Crypto has a poor reputation when it comes to the environment. Bitcoin, the world's most popular cryptocurrency, currently uses more electricity per year than Argentina, a country with a population of 45 million people. There is growing dissatisfaction with crypto's energy use. Kosovo has outlawed mining because of its environmental impact. In Europe, the Finansinspektionen, Sweden's financial watchdog, has urged the EU to follow suit. However, one startup believes that cryptocurrency may become more environmentally friendly and that it can also play a significant role in the green energy transition.

Lake Parime is a firm that assists renewable energy providers in mining bitcoin with their extra power. The startup intends to incentivise the construction of more clean power infrastructure by establishing a lucrative side hustle for the renewable energy sector.

It's one of very few companies in the world attempting to power cryptocurrency with renewable energy. Perhaps the most well-known is Jack Dorsey's Block (previously Square), which is launching a solar-powered bitcoin mine in Texas, utilising Tesla solar and storage.

HIVE Blockchain, a Canadian business, is powering its Ethereum mining facility in Sweden with a hydropower plant. In Norway, there's also KryptoVault, which is powered by 95% hydropower and 5% wind.

According to the Cambridge Centre for Alternative Finance, by 2020, 39% of crypto will have been mined using carbon-neutral methods.

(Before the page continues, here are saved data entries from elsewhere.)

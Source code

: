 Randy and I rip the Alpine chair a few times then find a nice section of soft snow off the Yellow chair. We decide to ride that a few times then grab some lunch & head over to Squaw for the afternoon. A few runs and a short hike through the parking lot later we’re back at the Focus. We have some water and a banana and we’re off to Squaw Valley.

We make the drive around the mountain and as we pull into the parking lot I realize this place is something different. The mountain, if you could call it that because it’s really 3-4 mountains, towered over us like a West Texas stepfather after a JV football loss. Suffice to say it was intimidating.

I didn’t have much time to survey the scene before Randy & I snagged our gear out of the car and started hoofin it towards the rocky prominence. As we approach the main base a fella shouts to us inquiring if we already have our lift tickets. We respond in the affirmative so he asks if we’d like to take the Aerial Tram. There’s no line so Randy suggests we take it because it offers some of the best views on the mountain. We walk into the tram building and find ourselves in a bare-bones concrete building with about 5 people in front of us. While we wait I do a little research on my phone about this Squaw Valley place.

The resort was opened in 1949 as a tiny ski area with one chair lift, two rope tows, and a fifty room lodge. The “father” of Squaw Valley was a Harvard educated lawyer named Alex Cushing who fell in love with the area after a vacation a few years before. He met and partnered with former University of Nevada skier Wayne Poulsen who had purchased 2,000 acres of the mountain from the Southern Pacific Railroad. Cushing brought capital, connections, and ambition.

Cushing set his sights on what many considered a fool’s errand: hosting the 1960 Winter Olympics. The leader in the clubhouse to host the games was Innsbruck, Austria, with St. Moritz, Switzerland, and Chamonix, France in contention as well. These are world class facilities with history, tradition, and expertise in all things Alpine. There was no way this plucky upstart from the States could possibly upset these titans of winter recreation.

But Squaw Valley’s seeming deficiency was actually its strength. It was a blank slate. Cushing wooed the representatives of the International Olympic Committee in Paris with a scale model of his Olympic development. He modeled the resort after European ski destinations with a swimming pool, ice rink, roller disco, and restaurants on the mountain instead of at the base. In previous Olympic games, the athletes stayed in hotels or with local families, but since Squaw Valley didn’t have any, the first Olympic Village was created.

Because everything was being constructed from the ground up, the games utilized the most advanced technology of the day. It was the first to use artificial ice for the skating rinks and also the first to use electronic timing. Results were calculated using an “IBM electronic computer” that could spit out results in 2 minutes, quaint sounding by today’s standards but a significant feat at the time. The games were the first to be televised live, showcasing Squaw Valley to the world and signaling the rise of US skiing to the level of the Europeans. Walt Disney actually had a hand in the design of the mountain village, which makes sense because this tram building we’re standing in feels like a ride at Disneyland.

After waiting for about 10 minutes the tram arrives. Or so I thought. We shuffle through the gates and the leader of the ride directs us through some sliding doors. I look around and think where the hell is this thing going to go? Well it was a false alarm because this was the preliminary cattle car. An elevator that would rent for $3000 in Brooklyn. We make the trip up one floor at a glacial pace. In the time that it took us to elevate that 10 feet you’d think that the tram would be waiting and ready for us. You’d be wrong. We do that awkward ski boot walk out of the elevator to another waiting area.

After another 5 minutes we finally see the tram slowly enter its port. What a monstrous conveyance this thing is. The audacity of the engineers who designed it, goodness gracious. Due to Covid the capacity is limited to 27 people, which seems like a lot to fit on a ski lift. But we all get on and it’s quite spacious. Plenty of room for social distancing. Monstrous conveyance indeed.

Lake Parime was founded in the United Kingdom in 2019 to assist energy businesses in monetising any excess renewable energy they create by constructing data centres on their premises that divert extra power to energy-intensive computing.

That could mean video rendering or machine learning, but the most profitable application — and the one on which Lake Parime is focusing right now — is bitcoin mining.

Sath Ganesarajah, founder and CEO of Lake Parime, said: "We are turning energy companies or people with access to large amounts of clean energy into bitcoin miners and providing them the infrastructure and services around it."

Lake Parime is collaborating with "one of the largest wind operators in the UK and Europe" to mine bitcoin using excess power generated by the wind farm.

When the grid demand is low and the wind power is strong, wind turbines create extra power.

According to Lake Parime, redirecting that power to crypto mining will decarbonise the crypto sector and make renewables a more profitable enterprise, reducing the sector's risk for investors.

Other companies, such as Crusoe Energy in the United States, use excess natural gas to mine cryptocurrency and power data centres. Oil and gas companies would otherwise burn the gas in a practice known as flaring.

Crusoe claims that its approach cuts CO2 emissions by roughly 63 per cent when compared to traditional flaring, but detractors argue it's a lucrative side gig for fossil fuel companies.

Some, however, doubt if crypto can ever be made sustainable, or whether it can play a role in incentivising the use of renewables.

There's a case to be made that when institutional investors flock to bitcoin, it encourages miners to employ renewable energy sources.

According to Peter Howson, a lecturer in internal development, the argument doesn't stand because miners will always use the cheapest power source available to maximise profits — and because it's difficult to figure out where miners' energy comes from, the credit won't be given to those who use renewables anyway.

“It’s really hard to make this process more sustainable because, if you think about what mining is really about, it’s nothing more than running number generators,” de Vries says.

“In the bitcoin network, miners are generating 200 random numbers every second. Every 10 minutes they’ll make a correct guess and that creates the next block for the blockchain. The rest is just thrown away. So we’re just using all that energy to make those random numbers. It’s really hard to turn that into a sustainable story because what you’re making is useless.”